The Blog about Fine Art Photography in the American South
"In the South they are convinced that they are capable of having bloodied their land with history. In the West we lack this conviction."
-- Joan Didion
Monday, February 7, 2011
Dawoud Bey at Emory University
Distinguished American photographer Dawoud Bey has a show up now in the Visual Arts Gallery at Emory University entitled the Emory Project, through March 5th, 2011. This show, which consists of some 20 double portraits of members of the Emory community, documents the diversity of people who work or study at Atlanta's most distinguished university.

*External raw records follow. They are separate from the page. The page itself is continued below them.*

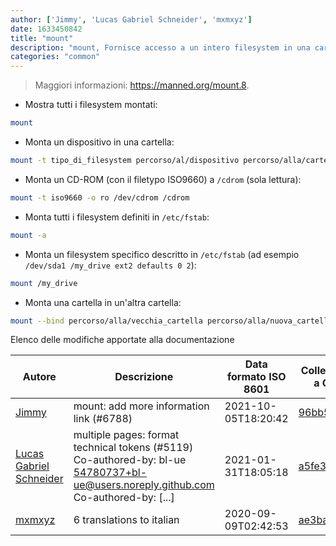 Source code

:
 ```yaml
---
author: ['Jimmy', 'Lucas Gabriel Schneider', 'mxmxyz']
date: 1633450842
title: "mount"
description: "mount, Fornisce accesso a un intero filesystem in una cartella specifica."
categories: "common"
---
```

> Maggiori informazioni: <https://manned.org/mount.8>.

- Mostra tutti i filesystem montati:

```bash
mount
```

- Monta un dispositivo in una cartella:

```bash
mount -t tipo_di_filesystem percorso/al/dispositivo percorso/alla/cartella_desiderata
```

- Monta un CD-ROM (con il filetypo ISO9660) a `/cdrom` (sola lettura):

```bash
mount -t iso9660 -o ro /dev/cdrom /cdrom
```

- Monta tutti i filesystem definiti in `/etc/fstab`:

```bash
mount -a
```

- Monta un filesystem specifico descritto in `/etc/fstab` (ad esempio `/dev/sda1 /my_drive ext2 defaults 0 2`):

```bash
mount /my_drive
```

- Monta una cartella in un'altra cartella:

```bash
mount --bind percorso/alla/vecchia_cartella percorso/alla/nuova_cartella
```
Elenco delle modifiche apportate alla documentazione


Autore | Descrizione | Data formato ISO 8601 | Collegamento a GitHub
------|-----|-----|-----
[Jimmy](mailto:30603522+jim4067@users.noreply.github.com) | mount: add more information link (#6788) | 2021-10-05T18:20:42 | [96bb5fde4169](https://github.com/tldr-pages/tldr/commit/96bb5fde416932e736be172e2de8be432596aaee)
[Lucas Gabriel Schneider](mailto:casdpa@gmail.com) | multiple pages: format technical tokens (#5119) Co-authored-by: bl-ue <54780737+bl-ue@users.noreply.github.com> Co-authored-by: [...] | 2021-01-31T18:05:18 | [a5fe31bc47ae](https://github.com/tldr-pages/tldr/commit/a5fe31bc47aece3efa5e66b52b3cf384f27d5d72)
[mxmxyz](mailto:mxmxyzgxyzt@gmail.com) | 6 translations to italian | 2020-09-09T02:42:53 | [ae3ba00236f1](https://github.com/tldr-pages/tldr/commit/ae3ba00236f1e305ae16d0a317d345bffe88c857)

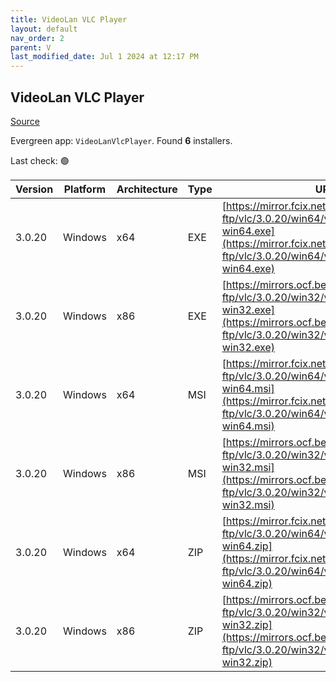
 ```yaml
---
title: VideoLan VLC Player 
layout: default
nav_order: 2
parent: V
last_modified_date: Jul 1 2024 at 12:17 PM
---
```


## VideoLan VLC Player 

[Source](https://www.videolan.org/vlc/)

Evergreen app: `VideoLanVlcPlayer`. Found **6** installers.

Last check: 🟢

| Version | Platform | Architecture | Type | URI                                                                                                                                                                        |
| ------- | -------- | ------------ | ---- | -------------------------------------------------------------------------------------------------------------------------------------------------------------------------- |
| 3.0.20  | Windows  | x64          | EXE  | [https://mirror.fcix.net/videolan-ftp/vlc/3.0.20/win64/vlc-3.0.20-win64.exe](https://mirror.fcix.net/videolan-ftp/vlc/3.0.20/win64/vlc-3.0.20-win64.exe)                   |
| 3.0.20  | Windows  | x86          | EXE  | [https://mirrors.ocf.berkeley.edu/videolan-ftp/vlc/3.0.20/win32/vlc-3.0.20-win32.exe](https://mirrors.ocf.berkeley.edu/videolan-ftp/vlc/3.0.20/win32/vlc-3.0.20-win32.exe) |
| 3.0.20  | Windows  | x64          | MSI  | [https://mirror.fcix.net/videolan-ftp/vlc/3.0.20/win64/vlc-3.0.20-win64.msi](https://mirror.fcix.net/videolan-ftp/vlc/3.0.20/win64/vlc-3.0.20-win64.msi)                   |
| 3.0.20  | Windows  | x86          | MSI  | [https://mirrors.ocf.berkeley.edu/videolan-ftp/vlc/3.0.20/win32/vlc-3.0.20-win32.msi](https://mirrors.ocf.berkeley.edu/videolan-ftp/vlc/3.0.20/win32/vlc-3.0.20-win32.msi) |
| 3.0.20  | Windows  | x64          | ZIP  | [https://mirror.fcix.net/videolan-ftp/vlc/3.0.20/win64/vlc-3.0.20-win64.zip](https://mirror.fcix.net/videolan-ftp/vlc/3.0.20/win64/vlc-3.0.20-win64.zip)                   |
| 3.0.20  | Windows  | x86          | ZIP  | [https://mirrors.ocf.berkeley.edu/videolan-ftp/vlc/3.0.20/win32/vlc-3.0.20-win32.zip](https://mirrors.ocf.berkeley.edu/videolan-ftp/vlc/3.0.20/win32/vlc-3.0.20-win32.zip) |
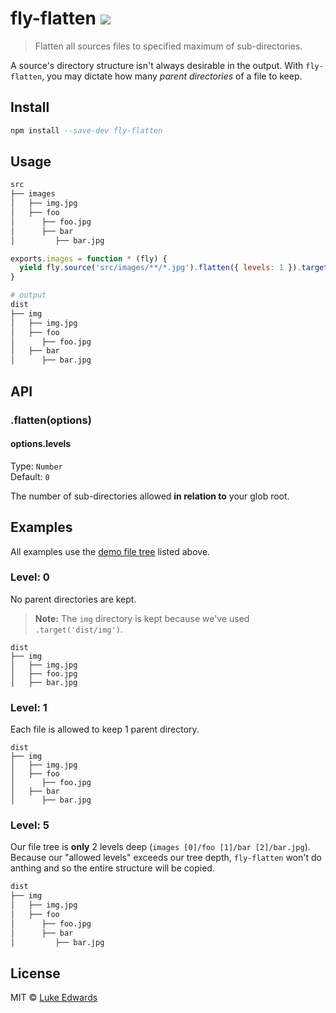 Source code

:# fly-flatten [![][travis-badge]][travis-link]

> Flatten all sources files to specified maximum of sub-directories.

A source's directory structure isn't always desirable in the output. With `fly-flatten`, you may dictate how many _parent directories_ of a file to keep.

## Install

```a
npm install --save-dev fly-flatten
```

## Usage

```sh
src
├── images
│   ├── img.jpg
│   ├── foo
│      ├── foo.jpg
│      ├── bar
│         ├── bar.jpg
```

```js
exports.images = function * (fly) {
  yield fly.source('src/images/**/*.jpg').flatten({ levels: 1 }).target('dist/img');
}
```

```sh
# output
dist
├── img
│   ├── img.jpg
│   ├── foo
│      ├── foo.jpg
│   ├── bar
│      ├── bar.jpg
```

## API

### .flatten(options)

#### options.levels

Type: `Number`<br>
Default: `0`

The number of sub-directories allowed **in relation to** your glob root.


## Examples

All examples use the [demo file tree](#usage) listed above.

### Level: 0

No parent directories are kept.

> **Note:** The `img` directory is kept because we've used `.target('dist/img')`.

```
dist
├── img
│   ├── img.jpg
│   ├── foo.jpg
│   ├── bar.jpg
```

### Level: 1

Each file is allowed to keep 1 parent directory.

```
dist
├── img
│   ├── img.jpg
│   ├── foo
│      ├── foo.jpg
│   ├── bar
│      ├── bar.jpg
```

### Level: 5

Our file tree is **only** 2 levels deep (`images [0]/foo [1]/bar [2]/bar.jpg`). Because our "allowed levels" exceeds our tree depth, `fly-flatten` won't do anthing and so the entire structure will be copied.

```sh
dist
├── img
│   ├── img.jpg
│   ├── foo
│      ├── foo.jpg
│      ├── bar
│         ├── bar.jpg
```


## License

MIT © [Luke Edwards](https://lukeed.com)

[travis-link]:  https://travis-ci.org/lukeed/fly-flatten
[travis-badge]: http://img.shields.io/travis/lukeed/fly-flatten.svg?style=flat-square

Bey's overall project also includes a web presence that includes over twice as many images as the actual on-site show in Atlanta.
The Emory Visual Arts Department commissioned Bey to develop this series of portraits as a way to celebrate the end of a five-year project to explore Emory's historic and current experiences of race, gender, sexuality and other forms of human difference. He made the work while serving as Artist-in-Residence at Emory in the spring of 2010.
Bey was born and grew up in New York City; he is now based in Chicago. So how does he wind up on this blog, devoted as it is to Southern fine art photography?
Well, the people he photographed live or study in the South, and the show is in the South. And, in the end, given his subject matter and his approach to it, one could make the case that in spite of his places of origin and residence, he's a Southerner, too.